In an effort to prevent passing on genetic disorders into the next generation, genetic technologies are gaining more acceptance in China and other places to give parents a say in their offspring’s characteristics. While we’re still far from doing human gene-editing experiments to make “designer babies”, parents can avail now of services to identify in advance if a not-yet-born baby has inherited their genetic faults and then decide his or her fate. One technique is preimplantation genetic diagnosis (PGD).
Scientists use PGD to identify in vitro fertilized embryos and select ones which do not carry genetic defects of the parents. When embryos are a few days old, cells are taken and tested. An unaffected embryo is then deemed a good candidate for implantation into the uterus; others who passed are frozen as back-ups while the affected ones are discarded. Apart from preventing inheritance of genetic disorders, the technique can also aid women who have problems with pregnancy (advanced age, recurring pregnancy loss or multiple fertility treatment failures).
Embryo biopsy was first done on rabbit embryos in 1968. By the 1980s, PGD was developed in the UK as an alternative to prenatal diagnosis. PGD’s original aim at the time was to determine gender in order to avoid the proliferation of an X-linked disorder (this is a sex-linked condition that is passed from a mother to a child due to an abnormal X-chromosome). The first successful PGD case was reported in 1988; as of 2006, the number has grown to 15,000.
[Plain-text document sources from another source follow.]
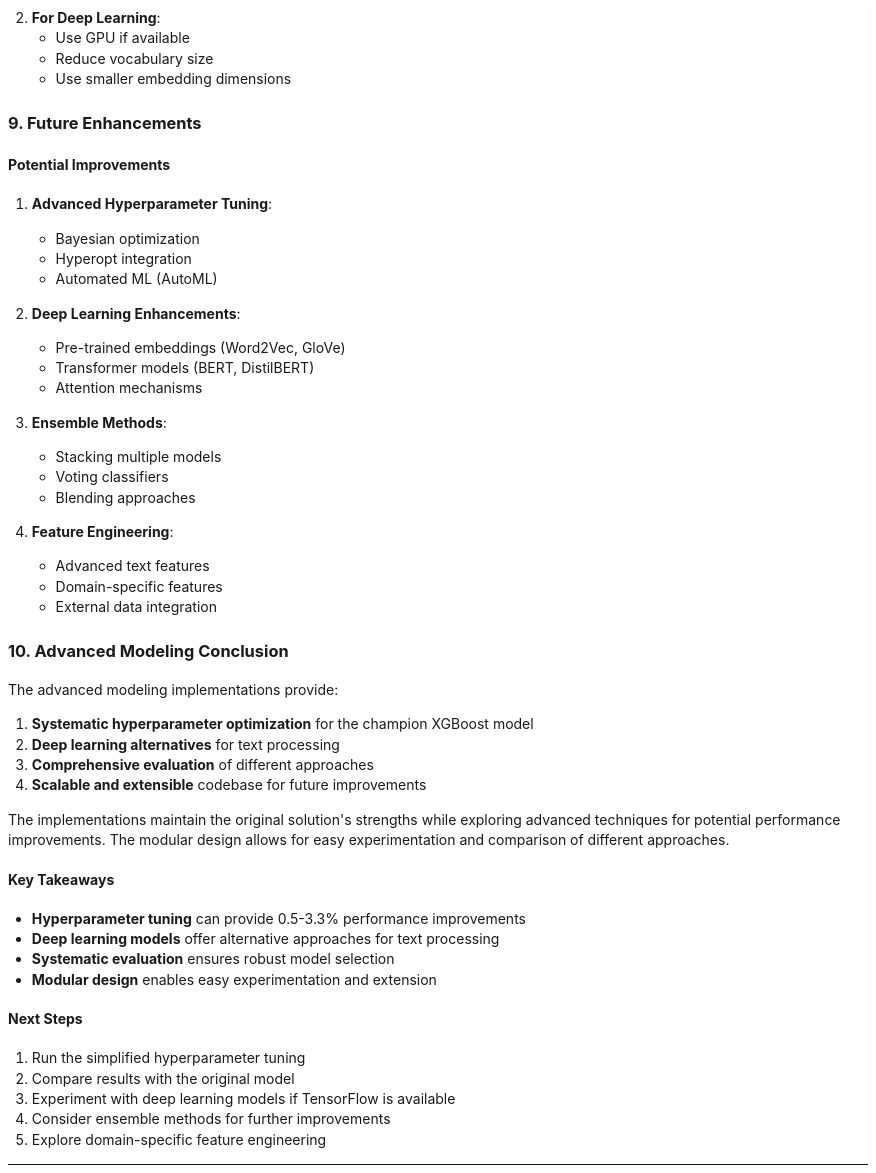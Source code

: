 2. **For Deep Learning**:
   - Use GPU if available
   - Reduce vocabulary size
   - Use smaller embedding dimensions

### 9. Future Enhancements

#### Potential Improvements

1. **Advanced Hyperparameter Tuning**:
   - Bayesian optimization
   - Hyperopt integration
   - Automated ML (AutoML)

2. **Deep Learning Enhancements**:
   - Pre-trained embeddings (Word2Vec, GloVe)
   - Transformer models (BERT, DistilBERT)
   - Attention mechanisms

3. **Ensemble Methods**:
   - Stacking multiple models
   - Voting classifiers
   - Blending approaches

4. **Feature Engineering**:
   - Advanced text features
   - Domain-specific features
   - External data integration

### 10. Advanced Modeling Conclusion

The advanced modeling implementations provide:

1. **Systematic hyperparameter optimization** for the champion XGBoost model
2. **Deep learning alternatives** for text processing
3. **Comprehensive evaluation** of different approaches
4. **Scalable and extensible** codebase for future improvements

The implementations maintain the original solution's strengths while exploring advanced techniques for potential performance improvements. The modular design allows for easy experimentation and comparison of different approaches.

#### Key Takeaways

- **Hyperparameter tuning** can provide 0.5-3.3% performance improvements
- **Deep learning models** offer alternative approaches for text processing
- **Systematic evaluation** ensures robust model selection
- **Modular design** enables easy experimentation and extension

#### Next Steps

1. Run the simplified hyperparameter tuning
2. Compare results with the original model
3. Experiment with deep learning models if TensorFlow is available
4. Consider ensemble methods for further improvements
5. Explore domain-specific feature engineering

---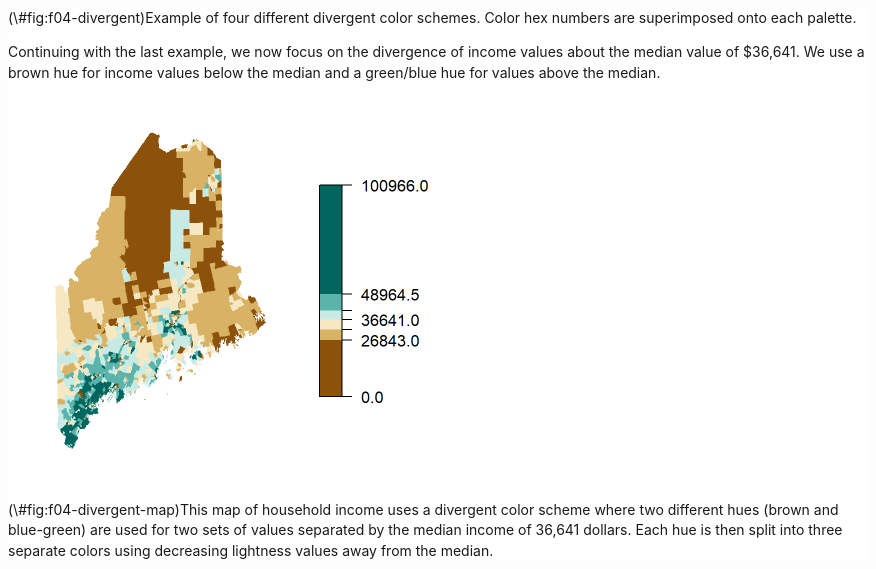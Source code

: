 <p class="caption">(\#fig:f04-divergent)Example of four different divergent color schemes. Color hex numbers are superimposed onto each palette.</p>
</div>

Continuing with the last example, we now focus on the divergence of income values about the median value of $36,641. We use a brown hue for income values below the median and a green/blue hue for values above the median.

<div class="figure">
<img src="04-Symbolizing-features_files/figure-html/f04-divergent-map-1.png" alt="This map of household income uses a divergent color scheme where two different hues (brown and blue-green) are used for two sets of values separated by the median income of 36,641 dollars. Each hue is then split into three separate colors using decreasing lightness values away from the median." width="432" />
<p class="caption">(\#fig:f04-divergent-map)This map of household income uses a divergent color scheme where two different hues (brown and blue-green) are used for two sets of values separated by the median income of 36,641 dollars. Each hue is then split into three separate colors using decreasing lightness values away from the median.</p>
</div>
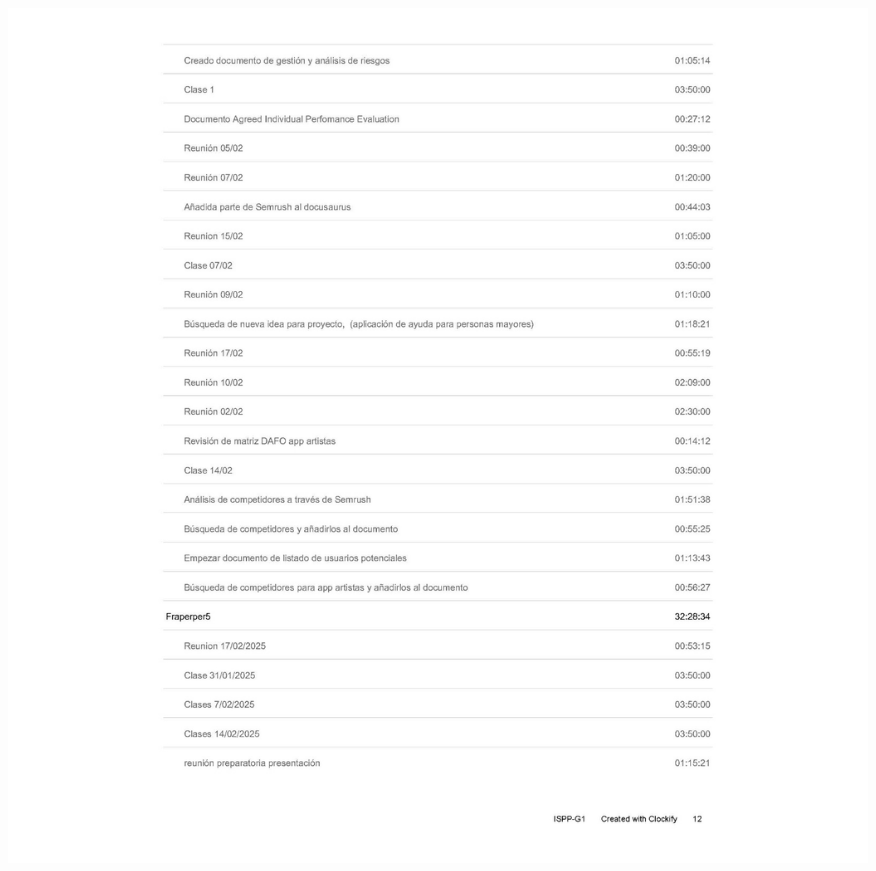 <p align="center">
  <img src="https://raw.githubusercontent.com/Holos-INC/Docusaurus-Holos/main/static/img/time_report/img12.jpeg" alt="Report" width="600"/>
</p>

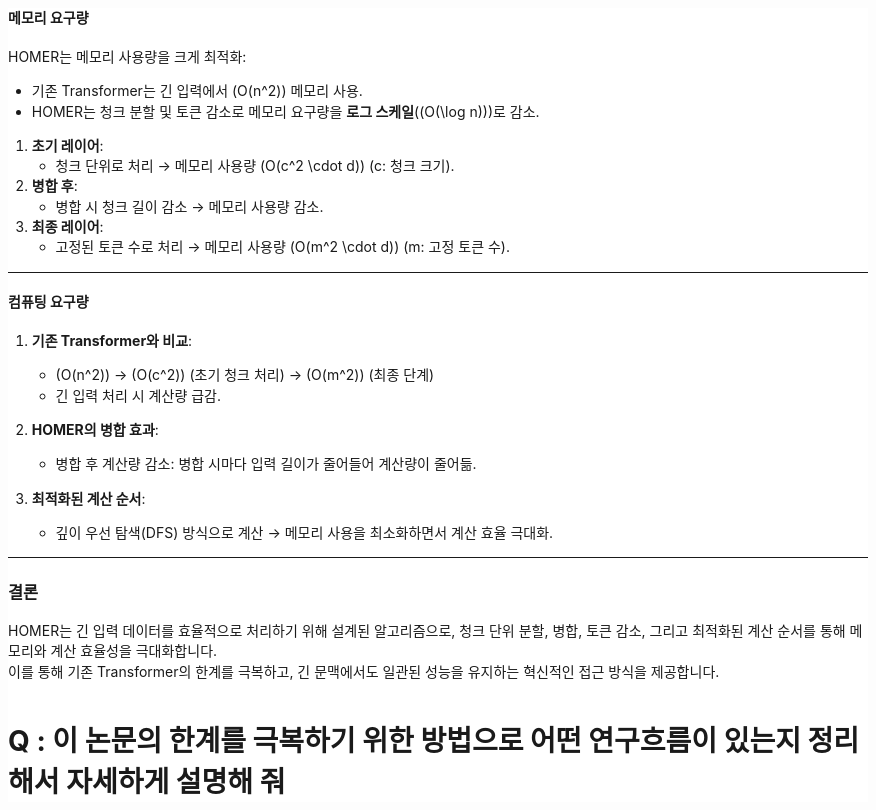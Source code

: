 
#### **메모리 요구량**

HOMER는 메모리 사용량을 크게 최적화:
- 기존 Transformer는 긴 입력에서 \(O(n^2)\) 메모리 사용.
- HOMER는 청크 분할 및 토큰 감소로 메모리 요구량을 **로그 스케일**(\(O(\log n)\))로 감소.

1. **초기 레이어**:
   - 청크 단위로 처리 → 메모리 사용량 \(O(c^2 \cdot d)\) (c: 청크 크기).
2. **병합 후**:
   - 병합 시 청크 길이 감소 → 메모리 사용량 감소.
3. **최종 레이어**:
   - 고정된 토큰 수로 처리 → 메모리 사용량 \(O(m^2 \cdot d)\) (m: 고정 토큰 수).

---

#### **컴퓨팅 요구량**

1. **기존 Transformer와 비교**:
   - \(O(n^2)\) → \(O(c^2)\) (초기 청크 처리) → \(O(m^2)\) (최종 단계)
   - 긴 입력 처리 시 계산량 급감.

2. **HOMER의 병합 효과**:
   - 병합 후 계산량 감소: 병합 시마다 입력 길이가 줄어들어 계산량이 줄어듦.

3. **최적화된 계산 순서**:
   - 깊이 우선 탐색(DFS) 방식으로 계산 → 메모리 사용을 최소화하면서 계산 효율 극대화.

---

### **결론**
HOMER는 긴 입력 데이터를 효율적으로 처리하기 위해 설계된 알고리즘으로, 청크 단위 분할, 병합, 토큰 감소, 그리고 최적화된 계산 순서를 통해 메모리와 계산 효율성을 극대화합니다.  
이를 통해 기존 Transformer의 한계를 극복하고, 긴 문맥에서도 일관된 성능을 유지하는 혁신적인 접근 방식을 제공합니다.

# Q : 이 논문의 한계를 극복하기 위한 방법으로 어떤 연구흐름이 있는지 정리해서 자세하게 설명해 줘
China was relatively late in using PGD due to initial issues of potential abuse and embryo’s safety. As the one-child policy was relaxed in 2013 and a robust reproductive medicine program was enacted, centers who offer PGD grew from four in 2004 to 40 in 2016. China’s pace of adoption is so big it overtook the US in the number of conducted procedures. In 2015, China reported its first “cancer-free baby” who was conceived with PGD’s aid.
One of the benefits of PGD is that parents can avoid termination of pregnancy. When prenatal diagnostic procedures are performed to check genetic problems of a fetus aged 10-16 weeks, parents sometimes have to choose termination of pregnancy if results are not good. PGD eliminates that difficulty of choice as detection is done at an earlier stage.
PGD is currently available for identifying most genetic conditions. Some of these are hemophilia, color blindness, most neuromuscular diseases, cystic fibrosis, sickle cell anemia, Huntington’s disease, Down’s syndrome, brittle-bone disease and deafness. The economic aspect of preventing a genetic disease is also worth emphasizing; for instance, the cost of PGD for avoiding cystic fibrosis is $57,500 as compared to lifetime treatment that could amount to $2.3 million. In the future, PGD may also cover common diseases like diabetes, hypertension and cancers.
While PGD is exciting and revolutionary, it remains controversial and limited for some reasons. For the Catholic Church and pro-life advocates, life begins at conception and discarding a defective or excess embryo is equivalent to ending a life. Despite the covered conditions, the technique is still not 100% reliable against defects in an already implanted embryo, thus, still requiring monitoring during pregnancy. The embryo’s safety is also being questioned whenever a cell is removed for testing. Moreover, PGD may also result to false results as that one cell may not be representative of the embryo source.
While countries have regulations in place, there are also potential abuses with PDG. UK limits application to 400 conditions but US clinics have more room to operate. Sex selection is controversial in the US but the ethics committee of the American Society for Reproductive Medicine allows clinics to do what is permissible. PGD can also be used to screen genetic issues that are not necessarily medical in nature, like intelligence or physical appearance. Another aspect of PGD is having parents choose not to end the passing on of their genetic disorders. In fact, there was one case in the US where parents purposely chose an embryo with hereditary deafness to preserve deaf culture.
“There are ethical problems, but if you bring an end to the disease, I think it’s good for society,” says Qiao Jie, president of Peking University Third Hospital and a fertility specialist. Still, as the knowledge grows and the benefits increase, PGD and other “playing God” techniques will continue to generate controversies and moral concerns in society.